The proofs by fire and water (vulgaris purgatio), holding, carrying or walking over hot iron or heated plough-shares (ferri candentis judicium), being thrown into deep water, bound hand and foot, may be said roughly to have preceded that by judicial combat; but they form quite another and earlier branch of the subject. The number of cases given in history of these earlier forms of ordeal which defendants are stated to have passed through triumphantly is considerable, but most of them must surely be either apocryphal, or the intensity of the ordeals themselves was much exaggerated.

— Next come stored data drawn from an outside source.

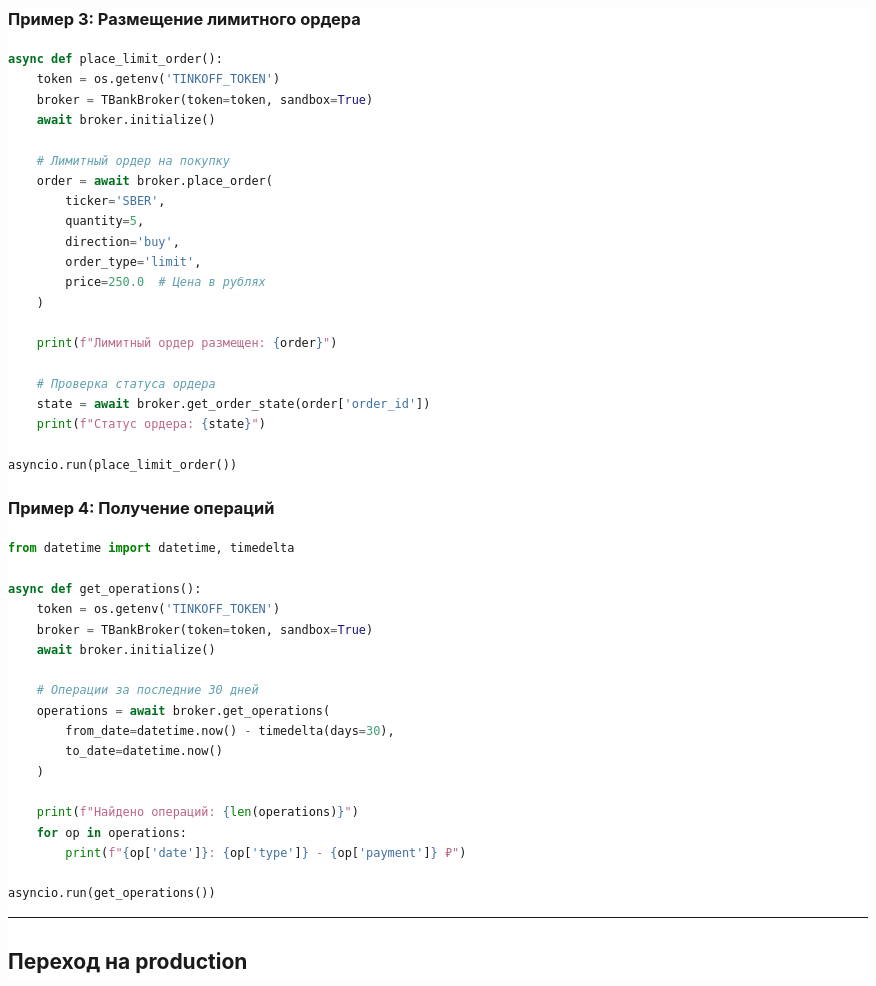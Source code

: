 ### Пример 3: Размещение лимитного ордера

```python
async def place_limit_order():
    token = os.getenv('TINKOFF_TOKEN')
    broker = TBankBroker(token=token, sandbox=True)
    await broker.initialize()
    
    # Лимитный ордер на покупку
    order = await broker.place_order(
        ticker='SBER',
        quantity=5,
        direction='buy',
        order_type='limit',
        price=250.0  # Цена в рублях
    )
    
    print(f"Лимитный ордер размещен: {order}")
    
    # Проверка статуса ордера
    state = await broker.get_order_state(order['order_id'])
    print(f"Статус ордера: {state}")

asyncio.run(place_limit_order())
```

### Пример 4: Получение операций

```python
from datetime import datetime, timedelta

async def get_operations():
    token = os.getenv('TINKOFF_TOKEN')
    broker = TBankBroker(token=token, sandbox=True)
    await broker.initialize()
    
    # Операции за последние 30 дней
    operations = await broker.get_operations(
        from_date=datetime.now() - timedelta(days=30),
        to_date=datetime.now()
    )
    
    print(f"Найдено операций: {len(operations)}")
    for op in operations:
        print(f"{op['date']}: {op['type']} - {op['payment']} ₽")

asyncio.run(get_operations())
```

---

## Переход на production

Ordeal by combat is found among the laws of nearly all the German tribes; and it flourished greatly in France until cases of more than suspected miscarriage of justice brought it into disrepute. An edict passed at Lyons in the year 501 established the institution as a regular form of trial. It appears among the ancient laws of the Swedes and Lombards.

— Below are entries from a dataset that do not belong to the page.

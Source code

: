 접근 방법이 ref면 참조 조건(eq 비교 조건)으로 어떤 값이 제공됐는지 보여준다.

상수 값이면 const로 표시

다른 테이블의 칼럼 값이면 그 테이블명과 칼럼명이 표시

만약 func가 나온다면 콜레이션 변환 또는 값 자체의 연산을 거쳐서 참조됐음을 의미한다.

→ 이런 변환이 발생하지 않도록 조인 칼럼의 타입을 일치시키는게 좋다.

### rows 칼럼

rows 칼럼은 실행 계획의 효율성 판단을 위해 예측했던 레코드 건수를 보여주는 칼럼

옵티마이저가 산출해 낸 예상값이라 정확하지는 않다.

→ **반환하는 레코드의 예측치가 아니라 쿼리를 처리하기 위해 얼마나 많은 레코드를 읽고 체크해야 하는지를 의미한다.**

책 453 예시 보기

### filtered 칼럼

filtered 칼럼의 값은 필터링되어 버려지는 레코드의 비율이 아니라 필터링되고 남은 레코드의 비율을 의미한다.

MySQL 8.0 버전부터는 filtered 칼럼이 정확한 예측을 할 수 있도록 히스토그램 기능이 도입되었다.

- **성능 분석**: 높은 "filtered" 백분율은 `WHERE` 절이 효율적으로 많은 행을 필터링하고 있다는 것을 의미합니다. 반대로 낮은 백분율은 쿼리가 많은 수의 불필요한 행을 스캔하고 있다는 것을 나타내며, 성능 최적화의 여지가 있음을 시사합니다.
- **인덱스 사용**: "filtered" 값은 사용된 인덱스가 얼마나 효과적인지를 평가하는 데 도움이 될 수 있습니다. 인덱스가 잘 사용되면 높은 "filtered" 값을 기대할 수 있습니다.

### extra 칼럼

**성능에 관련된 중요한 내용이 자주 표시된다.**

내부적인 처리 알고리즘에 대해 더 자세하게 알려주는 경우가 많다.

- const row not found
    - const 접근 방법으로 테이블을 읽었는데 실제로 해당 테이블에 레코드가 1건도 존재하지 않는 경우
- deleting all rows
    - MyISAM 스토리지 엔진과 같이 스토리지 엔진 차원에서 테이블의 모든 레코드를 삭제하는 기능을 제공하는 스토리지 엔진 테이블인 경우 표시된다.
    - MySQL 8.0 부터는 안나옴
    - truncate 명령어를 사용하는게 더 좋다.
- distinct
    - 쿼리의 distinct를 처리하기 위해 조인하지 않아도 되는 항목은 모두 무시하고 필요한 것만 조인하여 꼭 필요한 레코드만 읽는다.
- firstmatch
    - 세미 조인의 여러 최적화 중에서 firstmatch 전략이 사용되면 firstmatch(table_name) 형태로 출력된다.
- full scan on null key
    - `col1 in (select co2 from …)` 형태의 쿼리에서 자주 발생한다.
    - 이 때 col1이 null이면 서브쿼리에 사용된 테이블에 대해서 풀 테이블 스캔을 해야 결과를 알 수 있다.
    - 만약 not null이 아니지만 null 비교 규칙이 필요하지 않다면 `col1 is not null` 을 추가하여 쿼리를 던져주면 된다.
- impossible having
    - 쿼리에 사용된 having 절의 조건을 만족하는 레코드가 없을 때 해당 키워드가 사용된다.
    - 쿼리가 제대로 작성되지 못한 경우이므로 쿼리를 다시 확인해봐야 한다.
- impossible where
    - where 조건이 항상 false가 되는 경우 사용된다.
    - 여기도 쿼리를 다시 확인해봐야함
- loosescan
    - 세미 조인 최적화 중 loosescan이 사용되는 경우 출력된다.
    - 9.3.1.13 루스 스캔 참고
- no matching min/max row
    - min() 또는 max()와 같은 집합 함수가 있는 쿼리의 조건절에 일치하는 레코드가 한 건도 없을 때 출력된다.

In civil cases a claimant would declare that some ancestor of his had been in seisin of certain property but had been unlawfully deprived of it by another, and he would offer battle to the “tenant,” as the owner was then called, for its restitution, by the body of a champion. The tenant, or defendant, could then choose between an appeal to the Grand Assize, an inquest where the question of right is determined by the verdict of neighbours,[246] in which institution may be traced the germ of the more modern jury; or to the ordeal of battle, in his own body or by champion. No one was compelled to defend his seisin of a free tenement by battle, though a claimant could offer combat in the lists, which, however, might be refused by a defendant. When a civil court ordered a combat it was fought on foot in a small circular or oblong enclosure, similar to that used in the foot-fighting, with shields and staves (bastons) at a pas d’armes of the fifteenth century. The course of procedure in criminal cases for the most part differed widely from that followed in civil cases and was under quite another jurisdiction; and it largely consisted of accusations made against the honour of certain persons, or of alleged treason. It was customary for an accuser to justify his charge by an offer of single combat in the lists, “God showing the right”; and such a mode of settlement was greatly in unison with the chivalric spirit of the age. To bring such a matter to an issue an accuser offered battle by throwing down his glove, which when lifted by a defendant signified that the challenge was accepted. The king was appealed to, and, in the event of the case being remitted to the ordeal of battle, he assigned the place and day for the combat. He further, in consultation with the constable and marshal, decided on the preliminaries, the conditions of battle to be observed being regulated in accordance with fixed ordinances, which in England were drawn up by the constable for the time being. The combat would be on horseback, fighting à outrance, with lance and sword, in lists similar to those erected for the tourney. Charges of homicide or murder might in this country be remitted to the ordeal of battle, with shields and bastons and in civil garments. Should an accused or claimant fail to appear in the lists on the day appointed he could be outlawed.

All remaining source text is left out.